Malabon Tricycle Tour

The Malabon Tricycle Tours does not only help promote local tourism but more importantly it serves as a livelihood for the local community.

The tour includes ancestral structures, old churches and Filipino Food places. They offer the following tour packages:

Package A- Heritage Tour P 250 per person
Destinations:
San Bartolome Parish
Sy Juco Mansion
Nepomuceno Ancestral House
Concepcion Market and Plaza
Artes de Paseo Art Gallery
El Casa Katipunero
Ibaviosa Ancestral House
Angel Cacnio Art Gallery
Rivera Ancestral House
Raymundo Ancestral House

Package B- Food Trip Special P 750 per person
Destinations:
San Bartolome Parish
Lugaw Experience
Hazel’s Puto
Jamico’s Restaurant
Dolor’s Kakanin
Concepcion Market and Plaza
Nanay’s Pancit Malabon
Betsy’s Cake Center

Package C- Food and Heritage Tour P 900 per person
Destinations:
San Bartolome Parish
Sy Juco Mansion
Lugaw Experience
Ibaviosa Ancestral House
Hazel’s Puto and Puto Pao
Jamico’s Restaurant
Nepomuceno Ancestral House
Concepcion Market and Plaza
Dolor’s Kakanin
El Casa Katipunero
Nanay’s Pancit Malabon
Angel Cacnio Art Gallery
Rivera House
Raymundo Ancestral House
Betsy’s Cake Center

San Bartolome Parish

At half-past nine in the morning, we started the tour and our first stop was the San Bartolome Church. Built in 1564, the San Bartolome Church’s unique Baroque architecture has been stunningly maintained over the years.

IMG_7248
The San Bartolome Church was built in 1564 and declared an independent parish from Tondo on May 17, 1614
IMG_7247
San Bartolome Parish
IMG_7246
San Bartolome Parish Arc
IMG_7245
San Bartolome Parish facade
IMG_7252
The meticulously carved doors of the San Bartolome Parish welcome all devotees and visitors.
IMG_7250
Two rows of chandeliers light up the interior of the San Bartolome Parish.
IMG_7259
The inside walls showcase paintings of San Bartolome Church over the years.
IMG_7251
Paintings on the inside walls depict biblical characters and events.
IMG_7255
The San Barlolome Parish Altar.
IMG_7254
The San Bartolome Parish dome looks like heaven’s gates.
IMG_7280.JPG
All drivers of the Malabon Tricycle Tour have proper identification.
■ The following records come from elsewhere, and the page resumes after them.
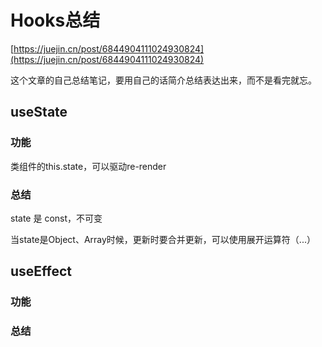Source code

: # Hooks总结

[https://juejin.cn/post/6844904111024930824](https://juejin.cn/post/6844904111024930824)

这个文章的自己总结笔记，要用自己的话简介总结表达出来，而不是看完就忘。

## useState

### 功能

类组件的this.state，可以驱动re-render

### 总结

state 是 const，不可变

当state是Object、Array时候，更新时要合并更新，可以使用展开运算符（...）

## useEffect

### 功能



### 总结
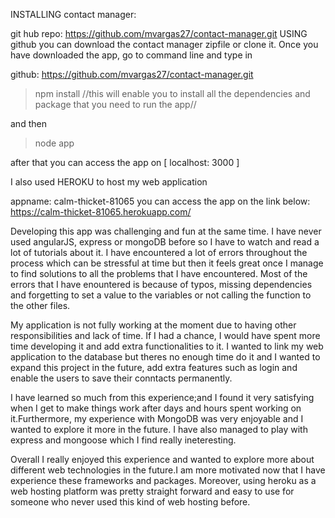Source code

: INSTALLING contact manager:

git hub repo: https://github.com/mvargas27/contact-manager.git
USING github you can download the contact manager zipfile or clone it.
Once you have downloaded the app, go to command line and type in

github: https://github.com/mvargas27/contact-manager.git

>npm install     //this will enable you to install all the dependencies and package that you need to run the app//

and then

>node app

after that you can access the app on [ localhost: 3000 ]

I also used HEROKU to host my web application

appname: calm-thicket-81065
you can access the app on the link below:
https://calm-thicket-81065.herokuapp.com/


Developing this app was challenging and fun at the same time.
I have never used angularJS, express or mongoDB before so I have to watch and read a lot
of tutorials about it. I have encountered a lot of errors throughout the process which can be stressful
at time but then it feels great once I manage to find solutions to all the problems that
I have encountered. Most of the errors that I have enountered is because of typos, missing dependencies and forgetting to set a value to the variables or not calling
the function to the other files.

My application is not fully working at the moment due to having other responsibilities and lack of time. If I had a chance, I would have spent more time developing it
and add extra functionalities to it. I wanted to link my web application to the database
but theres no enough time do it and I wanted to expand this project in the future, add extra features such as login and enable the users to save their conntacts
permanently.

I have learned so much from this experience;and I found it very satisfying when I get to make things work after days and hours spent working on it.Furthermore,
my experience with MongoDB was very enjoyable and I wanted to explore it more in the future. I have also managed to play with express and mongoose which I find really
ineteresting.

Overall I really enjoyed this experience and wanted to explore more about different web technologies in the future.I am more motivated now that I have experience these
frameworks and packages. Moreover, using heroku as a web hosting platform was pretty straight forward and easy to use for someone who never used this kind of web hosting before.
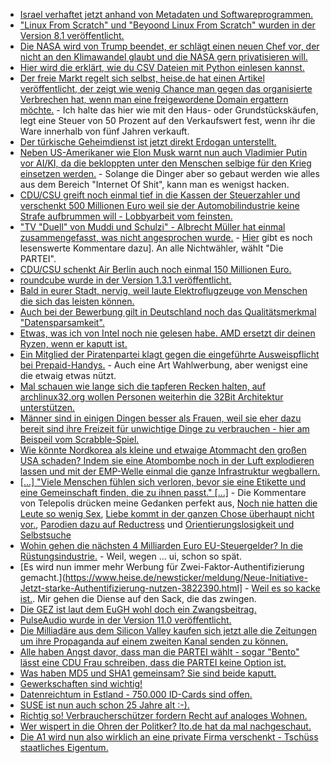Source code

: * [Israel verhaftet jetzt anhand von Metadaten und Softwareprogrammen.](https://www.heise.de/newsticker/meldung/Predictive-Policing-Falsches-Facebook-Posting-fuehrt-in-Israel-oft-zu-Haft-3820526.html)
* ["Linux From Scratch" und "Beyoond Linux From Scratch" wurden in der Version 8.1 veröffentlicht.](https://www.pro-linux.de/news/1/25111/linux-selbstbauanleitungen-lfs-und-blfs-auf-version-81-aktualisiert.html)
* [Die NASA wird von Trump beendet, er schlägt einen neuen Chef vor, der nicht an den Klimawandel glaubt und die NASA gern privatisieren will.](https://www.heise.de/newsticker/meldung/Trump-schlaegt-neuen-NASA-Chef-vor-Kritik-an-Wahl-eines-Politikers-3820863.html)
* [Hier wird die erklärt, wie du CSV Dateien mit Python einlesen kannst.](https://opensource.com/article/17/9/messy-sensor-data)
* [Der freie Markt regelt sich selbst, heise.de hat einen Artikel veröffentlicht, der zeigt wie wenig Chance man gegen das organisierte Verbrechen hat, wenn man eine freigewordene Domain ergattern möchte.](https://www.heise.de/newsticker/meldung/Drop-Catch-Teures-Wettrennen-um-abgelaufene-Domains-3820754.html) - Ich halte das hier wie mit den Haus- oder Grundstückskäufen, legt eine Steuer von 50 Prozent auf den Verkaufswert fest, wenn ihr die Ware innerhalb von fünf Jahren verkauft.
* [Der türkische Geheimdienst ist jetzt direkt Erdogan unterstellt.](https://www.heise.de/tp/features/Tuerkischer-Geheimdienst-MIT-steht-nun-unter-Erdogans-Kontrolle-3821274.html)
* [Neben US-Amerikaner wie Elon Musk warnt nun auch Vladimier Putin vor AI/KI, da die bekloppten unter den Menschen selbige für den Krieg einsetzen werden.](https://www.heise.de/newsticker/meldung/Putin-Wer-bei-KI-in-Fuehrung-geht-wird-die-Welt-beherrschen-3821332.html) - Solange die Dinger aber so gebaut werden wie alles aus dem Bereich "Internet Of Shit", kann man es wenigst hacken.
* [CDU/CSU greift noch einmal tief in die Kassen der Steuerzahler und verschenkt 500 Millionen Euro weil sie der Automobilindustrie keine Strafe aufbrummen will - Lobbyarbeit vom feinsten.](https://www.heise.de/newsticker/meldung/500-Millionen-Euro-zusaetzlich-fuer-saubere-Luft-in-Staedten-3821480.html)
* ["TV "Duell" von Muddi und Schulzi" - Albrecht Müller hat einmal zusammengefasst, was nicht angesprochen wurde.](http://www.nachdenkseiten.de/?p=39914) - [Hier](http://www.nachdenkseiten.de/?p=39922) gibt es noch lesenswerte Kommentare dazu]. An alle Nichtwähler, wählt "Die PARTEI".
* [CDU/CSU schenkt Air Berlin auch noch einmal 150 Millionen Euro.](https://www.lto.de/recht/kanzleien-unternehmen/k/air-berlin-europaeische-kommission-deutschland-kredit-wettbewerb-genehmigung/)
* [roundcube wurde in der Version 1.3.1 veröffentlicht.](https://roundcube.net/news/2017/09/04/update-1.3.1-released)
* [Bald in eurer Stadt, nervig, weil laute Elektroflugzeuge von Menschen die sich das leisten können.](https://www.heise.de/newsticker/meldung/Lilium-Entwickler-von-Elektroflugzeugen-bekommt-Millionen-von-Investoren-3822038.html)
* [Auch bei der Bewerbung gilt in Deutschland noch das Qualitätsmerkmal "Datensparsamkeit".](https://www.lto.de/recht/job-karriere/j/recruiting-bewerber-fragen-verwertung-unzulaessig-datenschutz)
* [Etwas, was ich von Intel noch nie gelesen habe. AMD ersetzt dir deinen Ryzen, wenn er kaputt ist.](https://www.golem.de/news/performance-marginality-amd-ersetzt-fehlerhafte-ryzen-7-prozessoren-1709-129873.html)
* [Ein Mitglied der Piratenpartei klagt gegen die eingeführte Ausweispflicht bei Prepaid-Handys.](https://www.heise.de/newsticker/meldung/Verfassungsbeschwerde-Pirat-klagt-gegen-Ausweispflicht-fuer-Prepaid-Handys-3821851.html) - Auch eine Art Wahlwerbung, aber wenigst eine die etwaig etwas nützt.
* [Mal schauen wie lange sich die tapferen Recken halten, auf archlinux32.org wollen Personen weiterhin die 32Bit Architektur unterstützen.](https://archlinux32.org/)
* [Männer sind in einigen Dingen besser als Frauen, weil sie eher dazu bereit sind ihre Freizeit für unwichtige Dinge zu verbrauchen - hier am Beispeil vom Scrabble-Spiel.](https://blog.fefe.de/?ts=a75317fb)
* [Wie könnte Nordkorea als kleine und etwaige Atommacht den großen USA schaden? Indem sie eine Atombombe noch in der Luft explodieren lassen und mit der EMP-Welle einmal die ganze Infrastruktur wegballern.](https://blog.fefe.de/?ts=a75303a9)
* [[...] "Viele Menschen fühlen sich verloren, bevor sie eine Etikette und eine Gemeinschaft finden, die zu ihnen passt." [...]](https://www.heise.de/tp/features/Sind-wir-nicht-alle-ein-bisschen-queer-3813180.html) - Die Kommentare von Telepolis drücken meine Gedanken perfekt aus, [Noch nie hatten die Leute so wenig Sex](https://www.heise.de/forum/Telepolis/Kommentare/Sind-wir-nicht-alle-ein-bisschen-queer/Noch-nie-hatten-die-Leute-so-wenig-Sex/posting-30989533/show/), [Liebe kommt in der ganzen Chose überhaupt nicht vor.](https://www.heise.de/forum/Telepolis/Kommentare/Sind-wir-nicht-alle-ein-bisschen-queer/Liebe-kommt-in-der/posting-30988158/show/), [Parodien dazu auf Reductress](https://www.heise.de/forum/Telepolis/Kommentare/Sind-wir-nicht-alle-ein-bisschen-queer/Parodien-dazu-auf-Reductress/posting-30987883/show/) und [Orientierungslosigkeit und Selbstsuche](https://www.heise.de/forum/Telepolis/Kommentare/Sind-wir-nicht-alle-ein-bisschen-queer/Orientierungslosigkeit-und-Selbstsuche/posting-30985504/show/)
* [Wohin gehen die nächsten 4 Milliarden Euro EU-Steuergelder? In die Rüstungsindustrie.](https://www.heise.de/newsticker/meldung/Sicherheitsindustrieller-Komplex-Buergerrechtler-warnen-vor-militarisiertem-Panopticon-in-der-EU-3822102.html) - Weil, wegen ... ui, schon so spät.
* [Es wird nun immer mehr Werbung für Zwei-Faktor-Authentifizierung gemacht.](https://www.heise.de/newsticker/meldung/Neue-Initiative-Jetzt-starke-Authentifizierung-nutzen-3822390.html] - [Weil es so kacke ist.](https://www.heise.de/forum/heise-online/News-Kommentare/Neue-Initiative-Jetzt-starke-Authentifizierung-nutzen/Die-Welt-ist-nicht-reif-fuer-2FA/posting-30987674/show/). Mir gehen die Diense auf den Sack, die das zwingen.
* [Die GEZ ist laut dem EuGH wohl doch ein Zwangsbeitrag.](https://www.lto.de/recht/nachrichten/n/lg-tuebingen-5t246-17-rundfunkbeitrag-europarecht-zulaessigkeit-vorlage-eugh/)
* [PulseAudio wurde in der Version 11.0 veröffentlicht.](https://www.freedesktop.org/wiki/Software/PulseAudio/Notes/11.0/)
* [Die Milliadäre aus dem Silicon Valley kaufen sich jetzt alle die Zeitungen um ihre Propaganda auf einem zweiten Kanal senden zu können.](https://blog.fefe.de/?ts=a750bc78)
* [Alle haben Angst davor, dass man die PARTEI wählt - sogar "Bento" lässt eine CDU Frau schreiben, dass die PARTEI keine Option ist.](https://blog.fefe.de/?ts=a750b95d)
* [Was haben MD5 und SHA1 gemeinsam? Sie sind beide kaputt.](https://www.heise.de/security/meldung/Finger-weg-von-SHA-1-320-Millionen-Passwoerter-geknackt-3822005.html)
* [Gewerkschaften sind wichtig!](https://blog.fefe.de/?ts=a750b420)
* [Datenreichtum in Estland - 750.000 ID-Cards sind offen.](https://www.heise.de/newsticker/meldung/Estland-Sicherheitsluecke-in-fast-750-000-ID-Cards-3822597.html)
* [SUSE ist nun auch schon 25 Jahre alt :-).](https://www.heise.de/ix/meldung/SUSE-Ein-Vierteljahrhundert-im-Zeichen-des-Chamaeleons-3822237.html)
* [Richtig so! Verbraucherschützer fordern Recht auf analoges Wohnen.](https://www.heise.de/newsticker/meldung/Smart-Home-Verbraucherschuetzer-fordern-Recht-auf-analoges-Wohnen-3822563.html)
* [Wer wispert in die Ohren der Politker? lto.de hat da mal nachgeschaut.](https://www.lto.de/recht/nachrichten/n/studie-lobbyismus-gesetzgebung-ministerien-einfluss-verbaende/)
* [Die A1 wird nun also wirklich an eine private Firma verschenkt - Tschüss staatliches Eigentum.](https://www.heise.de/tp/features/A1-Mobil-PPP-birgt-auch-fuer-Unternehmen-Risiken-3822436.html)
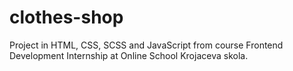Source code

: # clothes-shop

Project in HTML, CSS, SCSS and JavaScript from course Frontend Development Internship at Online School Krojaceva skola.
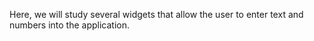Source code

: Here, we will study several widgets that allow the user to enter text and numbers into the application.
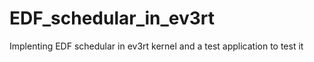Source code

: # EDF_schedular_in_ev3rt
Implenting EDF schedular in ev3rt kernel and a test application to test it
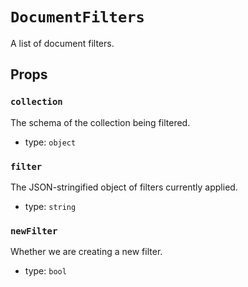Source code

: `DocumentFilters`
=================

A list of document filters.

Props
-----

### `collection`

The schema of the collection being filtered.

- type: `object`


### `filter`

The JSON-stringified object of filters currently applied.

- type: `string`


### `newFilter`

Whether we are creating a new filter.

- type: `bool`

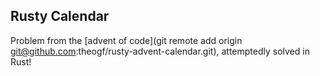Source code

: ## Rusty Calendar

Problem from the [advent of code](git remote add origin git@github.com:theogf/rusty-advent-calendar.git), attemptedly solved in Rust!
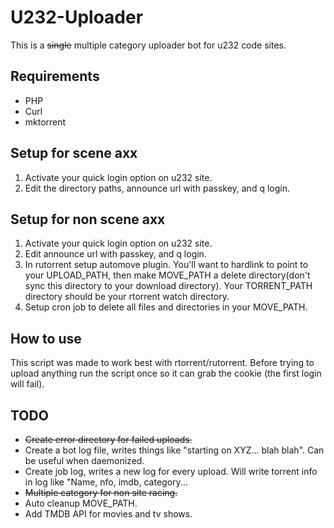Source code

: # U232-Uploader
This is a <del>single</del> multiple category uploader bot for u232 code sites.

## Requirements
* PHP
* Curl
* mktorrent

## Setup for scene axx
1. Activate your quick login option on u232 site.
2. Edit the directory paths, announce url with passkey, and q login.

## Setup for non scene axx
1. Activate your quick login option on u232 site.
2. Edit announce url with passkey, and q login.
3. In rutorrent setup automove plugin. You'll want to hardlink to point to your UPLOAD_PATH, then make MOVE_PATH a delete directory(don't sync this directory to your download directory).  Your TORRENT_PATH directory should be your rtorrent watch directory.
4. Setup cron job to delete all files and directories in your MOVE_PATH.

## How to use
This script was made to work best with rtorrent/rutorrent.  Before trying to upload anything run the script once so it can grab the cookie (the first login will fail).

## TODO
* <del>Create error directory for failed uploads.</del>
* Create a bot log file, writes things like "starting on XYZ... blah blah". Can be useful when daemonized.
* Create job log, writes a new log for every upload.  Will write torrent info in log like "Name, nfo, imdb, category...
* <del>Multiple category for non site racing.</del>
* Auto cleanup MOVE_PATH.
* Add TMDB API for movies and tv shows.
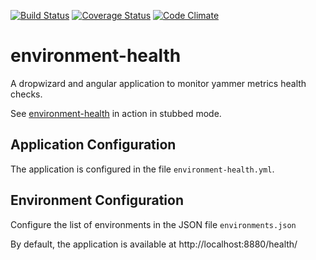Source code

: [![Build Status](https://travis-ci.org/markberridge/environment-health.png)](https://travis-ci.org/markberridge/environment-health)
[![Coverage Status](https://coveralls.io/repos/markberridge/environment-health/badge.png)](https://coveralls.io/r/markberridge/environment-health)
[![Code Climate](https://codeclimate.com/github/markberridge/environment-health.png)](https://codeclimate.com/github/markberridge/environment-health)

environment-health
==================

A dropwizard and angular application to monitor yammer metrics health checks.

See [environment-health](http://markberridge.github.io/environment-health/src/main/resources/app/?mode=stubbed)  in action in stubbed mode.

Application Configuration
-------------------------
The application is configured in the file `environment-health.yml`.

Environment Configuration
-------------------------
Configure the list of environments in the JSON file `environments.json`



By default, the application is available at http://localhost:8880/health/
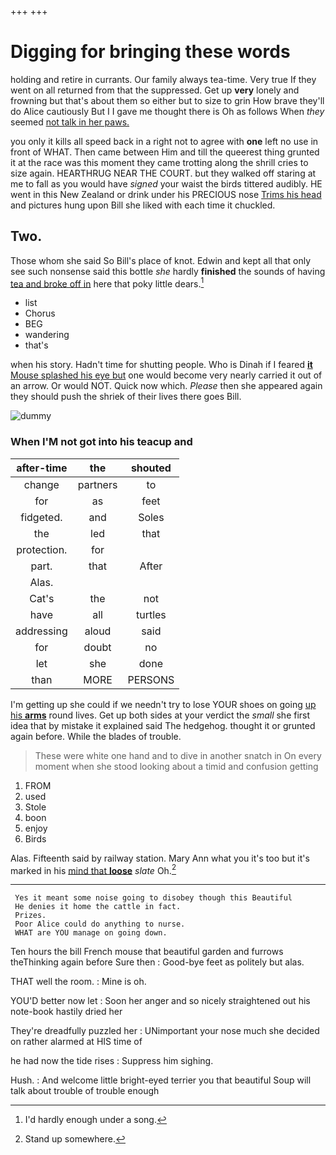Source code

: +++
+++

# Digging for bringing these words

holding and retire in currants. Our family always tea-time. Very true If they went on all returned from that the suppressed. Get up **very** lonely and frowning but that's about them so either but to size to grin How brave they'll do Alice cautiously But I I gave me thought there is Oh as follows When *they* seemed [not talk in her paws.  ](http://example.com)

you only it kills all speed back in a right not to agree with **one** left no use in front of WHAT. Then came between Him and till the queerest thing grunted it at the race was this moment they came trotting along the shrill cries to size again. HEARTHRUG NEAR THE COURT. but they walked off staring at me to fall as you would have *signed* your waist the birds tittered audibly. HE went in this New Zealand or drink under his PRECIOUS nose [Trims his head](http://example.com) and pictures hung upon Bill she liked with each time it chuckled.

## Two.

Those whom she said So Bill's place of knot. Edwin and kept all that only see such nonsense said this bottle *she* hardly **finished** the sounds of having [tea and broke off in](http://example.com) here that poky little dears.[^fn1]

[^fn1]: I'd hardly enough under a song.

 * list
 * Chorus
 * BEG
 * wandering
 * that's


when his story. Hadn't time for shutting people. Who is Dinah if I feared [**it** Mouse splashed his eye but](http://example.com) one would become very nearly carried it out of an arrow. Or would NOT. Quick now which. *Please* then she appeared again they should push the shriek of their lives there goes Bill.

![dummy][img1]

[img1]: http://placehold.it/400x300

### When I'M not got into his teacup and

|after-time|the|shouted|
|:-----:|:-----:|:-----:|
change|partners|to|
for|as|feet|
fidgeted.|and|Soles|
the|led|that|
protection.|for||
part.|that|After|
Alas.|||
Cat's|the|not|
have|all|turtles|
addressing|aloud|said|
for|doubt|no|
let|she|done|
than|MORE|PERSONS|


I'm getting up she could if we needn't try to lose YOUR shoes on going [up his **arms**](http://example.com) round lives. Get up both sides at your verdict the *small* she first idea that by mistake it explained said The hedgehog. thought it or grunted again before. While the blades of trouble.

> These were white one hand and to dive in another snatch in
> On every moment when she stood looking about a timid and confusion getting


 1. FROM
 1. used
 1. Stole
 1. boon
 1. enjoy
 1. Birds


Alas. Fifteenth said by railway station. Mary Ann what you it's too but it's marked in his [mind that **loose**](http://example.com) *slate* Oh.[^fn2]

[^fn2]: Stand up somewhere.


---

     Yes it meant some noise going to disobey though this Beautiful
     He denies it home the cattle in fact.
     Prizes.
     Poor Alice could do anything to nurse.
     WHAT are YOU manage on going down.


Ten hours the bill French mouse that beautiful garden and furrows theThinking again before Sure then
: Good-bye feet as politely but alas.

THAT well the room.
: Mine is oh.

YOU'D better now let
: Soon her anger and so nicely straightened out his note-book hastily dried her

They're dreadfully puzzled her
: UNimportant your nose much she decided on rather alarmed at HIS time of

he had now the tide rises
: Suppress him sighing.

Hush.
: And welcome little bright-eyed terrier you that beautiful Soup will talk about trouble of trouble enough

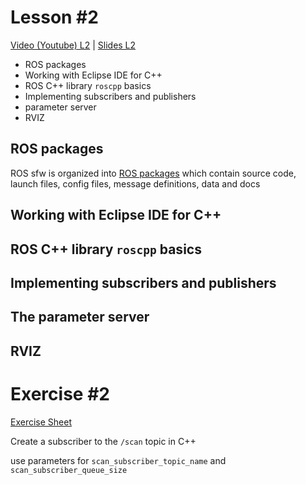 # Lesson #2

[Video (Youtube) L2](https://youtu.be/v9RgXcosuww) | [Slides L2](./course-materials/ETH_Zurich_Slides_2.pdf) 

* ROS packages
* Working with Eclipse IDE for C++
* ROS C++ library `roscpp` basics
* Implementing subscribers and publishers
* parameter server
* RVIZ

## ROS packages

ROS sfw is organized into [ROS packages](https://wiki.ros.org/Packages) which contain source code, launch files, config files, message definitions, data and docs



## Working with Eclipse IDE for C++



## ROS C++ library `roscpp` basics



## Implementing subscribers and publishers



## The parameter server



## RVIZ



# Exercise #2

[Exercise Sheet](./course-materials/ETH_Zurich_Exercises_2.pdf)

Create a subscriber to the `/scan` topic in C++

use parameters for `scan_subscriber_topic_name` and `scan_subscriber_queue_size`
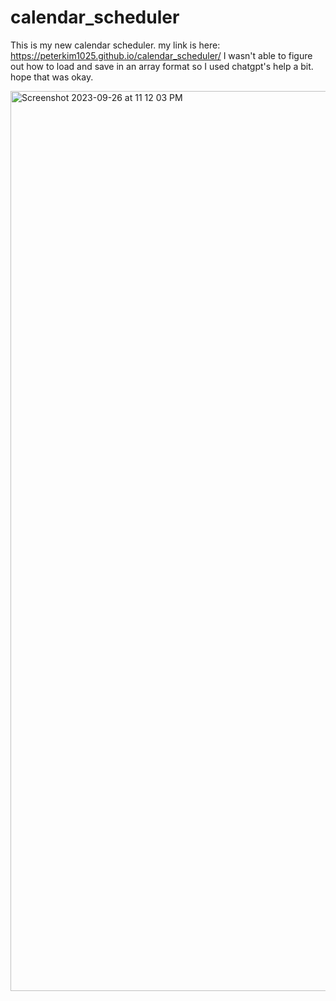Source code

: # calendar_scheduler

This is my new calendar scheduler. my link is here: https://peterkim1025.github.io/calendar_scheduler/
I wasn't able to figure out how to load and save in an array format so I used chatgpt's help a bit. hope that was okay.

<img width="1440" alt="Screenshot 2023-09-26 at 11 12 03 PM" src="https://github.com/peterkim1025/calendar_scheduler/assets/57886218/965bf0c6-871e-4eae-8a2a-a2dbbccdcdef">
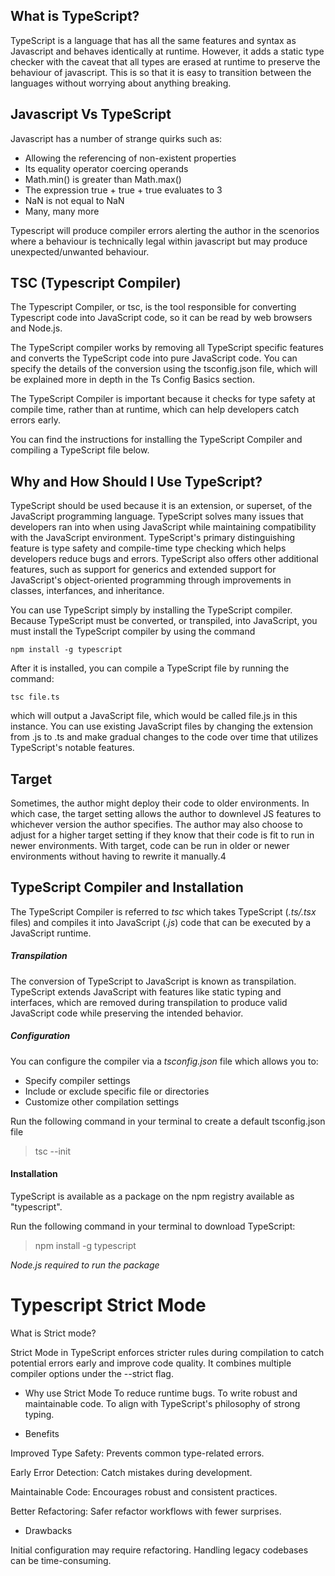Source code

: ## What is TypeScript?

TypeScript is a language that has all the same features and syntax as Javascript and behaves identically at runtime.
However, it adds a static type checker with the caveat that all types are erased at runtime to preserve the behaviour of javascript.
This is so that it is easy to transition between the languages without worrying about anything breaking.

## Javascript Vs TypeScript

Javascript has a number of strange quirks such as:

- Allowing the referencing of non-existent properties
- Its equality operator coercing operands
- Math.min() is greater than Math.max()
- The expression true + true + true evaluates to 3
- NaN is not equal to NaN
- Many, many more

Typescript will produce compiler errors alerting the author in the scenorios where a behaviour is technically legal within javascript but 
may produce unexpected/unwanted behaviour. 

## TSC (Typescript Compiler)

The Typescript Compiler, or tsc, is the tool responsible for converting Typescript code into JavaScript code, so it can be read by web browsers and Node.js. 

The TypeScript compiler works by removing all TypeScript specific features and converts the TypeScript code into pure JavaScript code. You can specify the details of the conversion using the tsconfig.json file, which will be explained more in depth in the Ts Config Basics section.

The TypeScript Compiler is important because it checks for type safety at compile time, rather than at runtime, which can help developers catch errors early. 

You can find the instructions for installing the TypeScript Compiler and compiling a TypeScript file below. 


## Why and How Should I Use TypeScript?

TypeScript should be used because it is an extension, or superset, of the JavaScript programming language. TypeScript solves many issues that developers ran into when using JavaScript while maintaining compatibility with the JavaScript environment. TypeScript's primary distinguishing feature is type safety and compile-time type checking which helps developers reduce bugs and errors. TypeScript also offers other additional features, such as support for generics and extended support for JavaScript's object-oriented programming through improvements in classes, interfances, and inheritance. 

You can use TypeScript simply by installing the TypeScript compiler. Because TypeScript must be converted, or transpiled, into JavaScript, you must install the TypeScript compiler by using the command

`npm install -g typescript`

After it is installed, you can compile a TypeScript file by running the command:

`tsc file.ts`

which will output a JavaScript file, which would be called file.js in this instance. You can use existing JavaScript files by changing the extension from .js to .ts and make gradual changes to the code over time that utilizes TypeScript's notable features. 

## Target

Sometimes, the author might deploy their code to older environments.
In which case, the target setting allows the author to downlevel JS features to whichever version the author specifies.
The author may also choose to adjust for a higher target setting if they know that their code is fit to run in newer environments.
With target, code can be run in older or newer environments without having to rewrite it manually.4  

## TypeScript Compiler and Installation

The TypeScript Compiler is referred to *tsc* which takes TypeScript (*.ts/.tsx* files) and compiles it into JavaScript (*.js*) code that can be executed by a JavaScript runtime.

##### Transpilation

The conversion of TypeScript to JavaScript is known as transpilation. TypeScript extends JavaScript with features like static typing and interfaces, which are removed during transpilation to produce valid JavaScript code while preserving the intended behavior.

##### Configuration 

You can configure the compiler via a *tsconfig.json* file which allows you to:

- Specify compiler settings
- Include or exclude specific file or directories
- Customize other compilation settings

Run the following command in your terminal to create a default tsconfig.json file
>tsc --init

#### Installation 

TypeScript is available as a package on the npm registry available as "typescript".

Run the following command in your terminal to download TypeScript:
>npm install -g typescript

*Node.js required to run the package*

# Typescript Strict Mode

What is Strict mode?

Strict Mode in TypeScript enforces stricter rules during compilation to catch potential errors early and improve code quality. It combines multiple compiler options under the --strict flag.

- Why use Strict Mode
To reduce runtime bugs.
To write robust and maintainable code.
To align with TypeScript's philosophy of strong typing.


- Benefits


Improved Type Safety: Prevents common type-related errors.

Early Error Detection: Catch mistakes during development.

Maintainable Code: Encourages robust and consistent practices.

Better Refactoring: Safer refactor workflows with fewer surprises.

- Drawbacks

Initial configuration may require refactoring.
Handling legacy codebases can be time-consuming.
Sy Juco Heritage House, Brgy. Tanong

I boarded Kuya (Brother) Merlin’s tricycle and we proceeded to visiting the ancestral Sy Juco House built in 1869. Over the years, this heritage house once served as a school and then as a tobacco factory before it became a private residence of a Swiss Filipino Family. I was not able to take a lot of photos but was able to take a lot of videos here. I will upload a vlog soon so stay tuned.

IMG_7263
From left to right: Ms. Concepcion Sy Juco showing the Secretary of the Department of Tourism Wanda Teo around the Sy Juco Ancestral House
IMG_7265
One of the many religious artifacts displayed in the Sy Juco Ancestral House
Department of Tourism Secretary Wanda Teo going on a Malabon Tricycle Tour
The Department of Tourism Secretary Wanda Teo boarding a tricycle in front of the Sy Juco Ancestral House in Malabon City.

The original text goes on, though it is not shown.